= Your task =
Go through the listing and copy each line that has the string "optimization" in it.

= Task inputs =
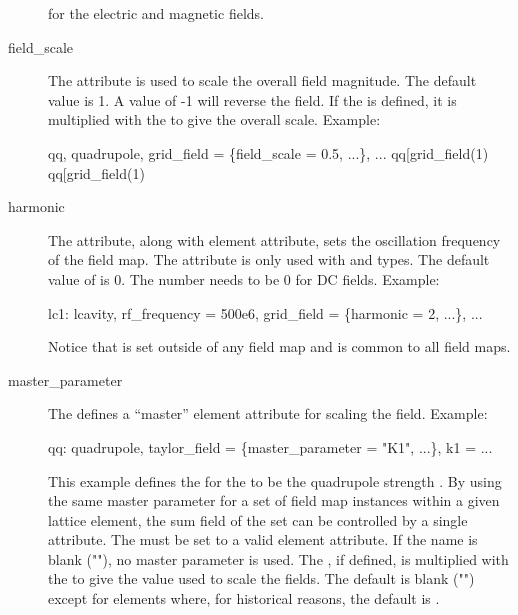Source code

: \begin{description}
for the electric and magnetic fields.
  \item[field_scale] \Newline
The  attribute is used to scale the overall field magnitude. The default
value is 1. A value of -1 will reverse the field. If the  is
defined, it is multiplied with the  to give the overall scale.
Example:
\begin{example}
  qq, quadrupole, grid_field = \{field_scale = 0.5, ...\}, ...
  qq[grid_field(1)%
  qq[grid_field(1)%
\end{example}
  \item[harmonic] \Newline
The  attribute, along with  element attribute, sets the oscillation
frequency of the field map. The  attribute is only used with  and
 types. The default value of  is 0.  The  number needs to
be 0 for DC fields. Example:
\begin{example}
  lc1: lcavity, rf_frequency = 500e6, grid_field = \{harmonic = 2, ...\}, ...
\end{example}
Notice that  is set outside of any field map and is common to all field maps.
  \item[master_parameter] \Newline
The  defines a ``master'' element attribute for scaling the field. Example:
\begin{example}
  qq: quadrupole, taylor_field = \{master_parameter = "K1", ...\}, k1 = ...
\end{example}
This example defines the  for the  to be the
quadrupole strength . By using the same master parameter for a set of field map
instances within a given lattice element, the sum field of the set can be controlled by a
single attribute. The  must be set to a valid element attribute. If
the name is blank (""), no master parameter is used. The , if
defined, is multiplied with the  to give the value used to scale the
fields. The default  is blank ("") except for  elements
where, for historical reasons, the default is .


\end{description}
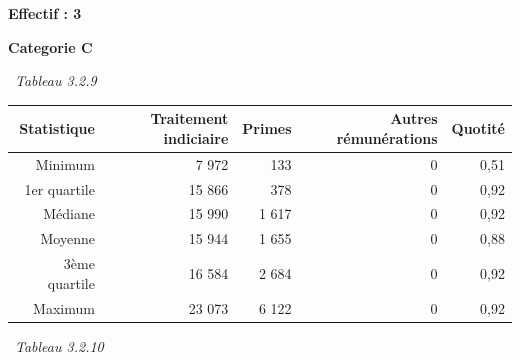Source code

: \textbf{Effectif : 3 }

\textbf{Categorie C}

~\emph{Tableau 3.2.9}

\begin{longtable}[]{@{}rrrrr@{}}
\toprule
Statistique & Traitement indiciaire & Primes & Autres rémunérations &
Quotité\tabularnewline
\midrule
\endhead
Minimum & 7 972 & 133 & 0 & 0,51\tabularnewline
1er quartile & 15 866 & 378 & 0 & 0,92\tabularnewline
Médiane & 15 990 & 1 617 & 0 & 0,92\tabularnewline
Moyenne & 15 944 & 1 655 & 0 & 0,88\tabularnewline
3ème quartile & 16 584 & 2 684 & 0 & 0,92\tabularnewline
Maximum & 23 073 & 6 122 & 0 & 0,92\tabularnewline
\bottomrule
\end{longtable}

~\emph{Tableau 3.2.10}

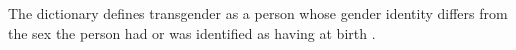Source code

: The dictionary defines transgender as a person whose gender identity differs 
from the sex the person had or was identified as having at birth 
\cite{transgender-def}.
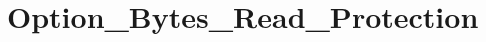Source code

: \hypertarget{group___option___bytes___read___protection}{\section{Option\-\_\-\-Bytes\-\_\-\-Read\-\_\-\-Protection}
\label{group___option___bytes___read___protection}
}
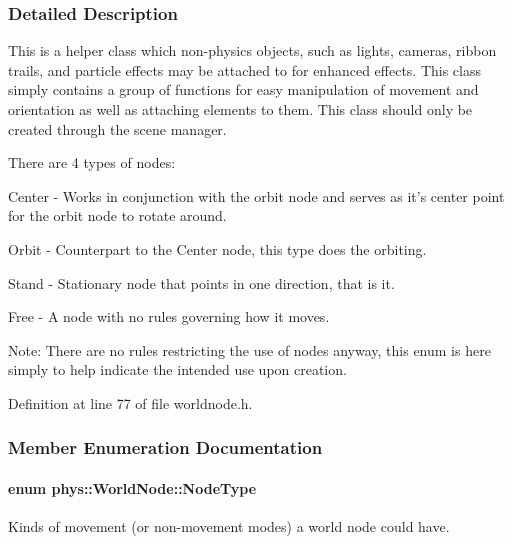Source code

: \subsubsection{Detailed Description}
This is a helper class which non-\/physics objects, such as lights, cameras, ribbon trails, and particle effects may be attached to for enhanced effects. This class simply contains a group of functions for easy manipulation of movement and orientation as well as attaching elements to them. This class should only be created through the scene manager. \par
 There are 4 types of nodes: \par
 Center -\/ Works in conjunction with the orbit node and serves as it's center point for the orbit node to rotate around. \par
 Orbit -\/ Counterpart to the Center node, this type does the orbiting. \par
 Stand -\/ Stationary node that points in one direction, that is it. \par
 Free -\/ A node with no rules governing how it moves. \par
 Note: There are no rules restricting the use of nodes anyway, this enum is here simply to help indicate the intended use upon creation. 

Definition at line 77 of file worldnode.h.



\subsubsection{Member Enumeration Documentation}
\hypertarget{classphys_1_1WorldNode_a0b178b06aa411b00c4c2ccd926d9bf5a}{
\paragraph[{NodeType}]{\setlength{\rightskip}{0pt plus 5cm}enum {\bf phys::WorldNode::NodeType}}\hfill}
\label{d2/d3e/classphys_1_1WorldNode_a0b178b06aa411b00c4c2ccd926d9bf5a}


Kinds of movement (or non-\/movement modes) a world node could have. 

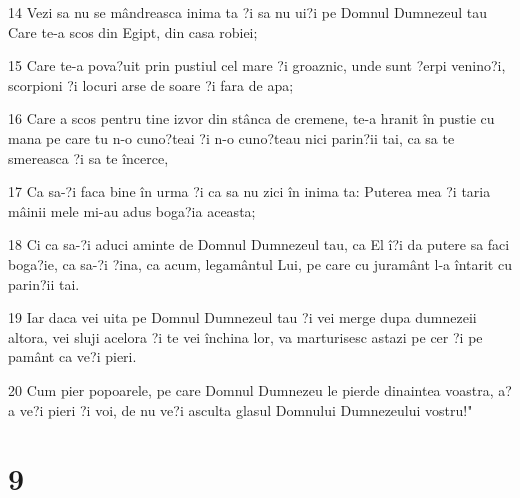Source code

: \par 14 Vezi sa nu se mândreasca inima ta ?i sa nu ui?i pe Domnul Dumnezeul tau Care te-a scos din Egipt, din casa robiei;
\par 15 Care te-a pova?uit prin pustiul cel mare ?i groaznic, unde sunt ?erpi venino?i, scorpioni ?i locuri arse de soare ?i fara de apa;
\par 16 Care a scos pentru tine izvor din stânca de cremene, te-a hranit în pustie cu mana pe care tu n-o cuno?teai ?i n-o cuno?teau nici parin?ii tai, ca sa te smereasca ?i sa te încerce,
\par 17 Ca sa-?i faca bine în urma ?i ca sa nu zici în inima ta: Puterea mea ?i taria mâinii mele mi-au adus boga?ia aceasta;
\par 18 Ci ca sa-?i aduci aminte de Domnul Dumnezeul tau, ca El î?i da putere sa faci boga?ie, ca sa-?i ?ina, ca acum, legamântul Lui, pe care cu juramânt l-a întarit cu parin?ii tai.
\par 19 Iar daca vei uita pe Domnul Dumnezeul tau ?i vei merge dupa dumnezeii altora, vei sluji acelora ?i te vei închina lor, va marturisesc astazi pe cer ?i pe pamânt ca ve?i pieri.
\par 20 Cum pier popoarele, pe care Domnul Dumnezeu le pierde dinaintea voastra, a?a ve?i pieri ?i voi, de nu ve?i asculta glasul Domnului Dumnezeului vostru!"

\chapter{9}


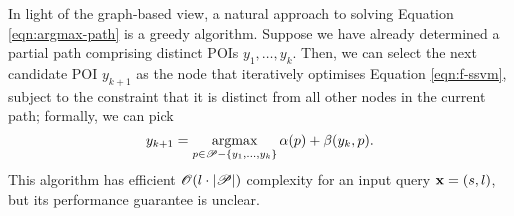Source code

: 
In light of the graph-based view, a natural approach to solving Equation \ref{eqn:argmax-path} is a greedy algorithm.
Suppose we have already determined a partial path comprising distinct POIs $y_1, \ldots, y_k$.
Then, we can select the next candidate POI $y_{k + 1}$ as
the node
that iteratively optimises Equation \ref{eqn:f-ssvm},
subject to the constraint that it is distinct from all other nodes in the current path;
formally, we can pick
$$ y_{k + 1} = \operatorname*{argmax}_{p \in \mathscr{P} - \{ y_1, \ldots, y_k \}} \alpha( p ) + \beta( y_k, p ). $$
This algorithm has efficient $\mathscr{O}(l \cdot | \mathscr{P} |)$ complexity for an input query $\mathbf{x} = (s, l)$,
but its performance guarantee is unclear.
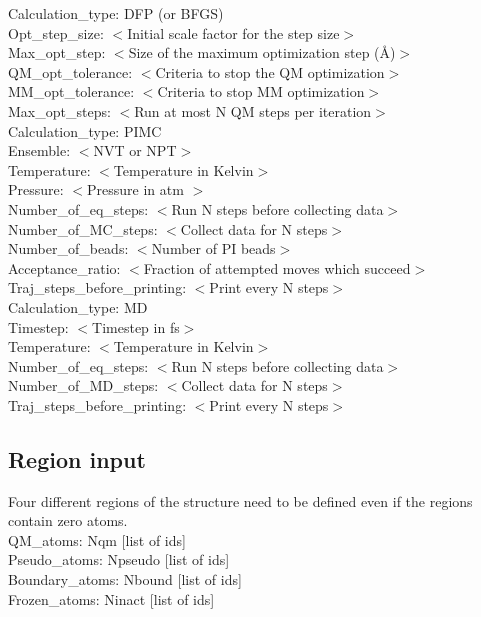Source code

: \documentclass[12pt]{report}
\begin{document}
Calculation\_type: DFP (or BFGS) \\
Opt\_step\_size: $<$Initial scale factor for the step size$>$ \\
Max\_opt\_step: $<$Size of the maximum optimization step (\AA)$>$
QM\_opt\_tolerance: $<$Criteria to stop the QM optimization$>$\\
MM\_opt\_tolerance: $<$Criteria to stop MM optimization$>$ \\
Max\_opt\_steps: $<$Run at most N QM steps per iteration$>$ \\

Calculation\_type: PIMC \\
Ensemble: $<$NVT or NPT$>$ \\
Temperature: $<$Temperature in Kelvin$>$ \\
Pressure: $<$Pressure in atm $>$ \\
Number\_of\_eq\_steps: $<$Run N steps before collecting data$>$ \\
Number\_of\_MC\_steps: $<$Collect data for N steps$>$ \\
Number\_of\_beads: $<$Number of PI beads$>$ \\
Acceptance\_ratio: $<$Fraction of attempted moves which succeed$>$ \\
Traj\_steps\_before\_printing: $<$Print every N steps$>$ \\

Calculation\_type: MD \\
Timestep: $<$Timestep in fs$>$ \\
Temperature: $<$Temperature in Kelvin$>$ \\
Number\_of\_eq\_steps: $<$Run N steps before collecting data$>$ \\
Number\_of\_MD\_steps: $<$Collect data for N steps$>$ \\
Traj\_steps\_before\_printing: $<$Print every N steps$>$ \\

\subsection{Region input}

Four different regions of the structure need to be defined even if the
regions contain zero atoms. \\

QM\_atoms: Nqm [list of ids] \\
Pseudo\_atoms: Npseudo [list of ids] \\
Boundary\_atoms: Nbound [list of ids] \\
Frozen\_atoms: Ninact [list of ids] \\
\end{document}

= Result for this exercise =
Max\_opt\_step: $<$Size of the maximum optimization step (\AA)$>$
QM\_opt\_tolerance: $<$Criteria to stop the QM optimization$>$\\
MM\_opt\_tolerance: $<$Criteria to stop MM optimization$>$ \\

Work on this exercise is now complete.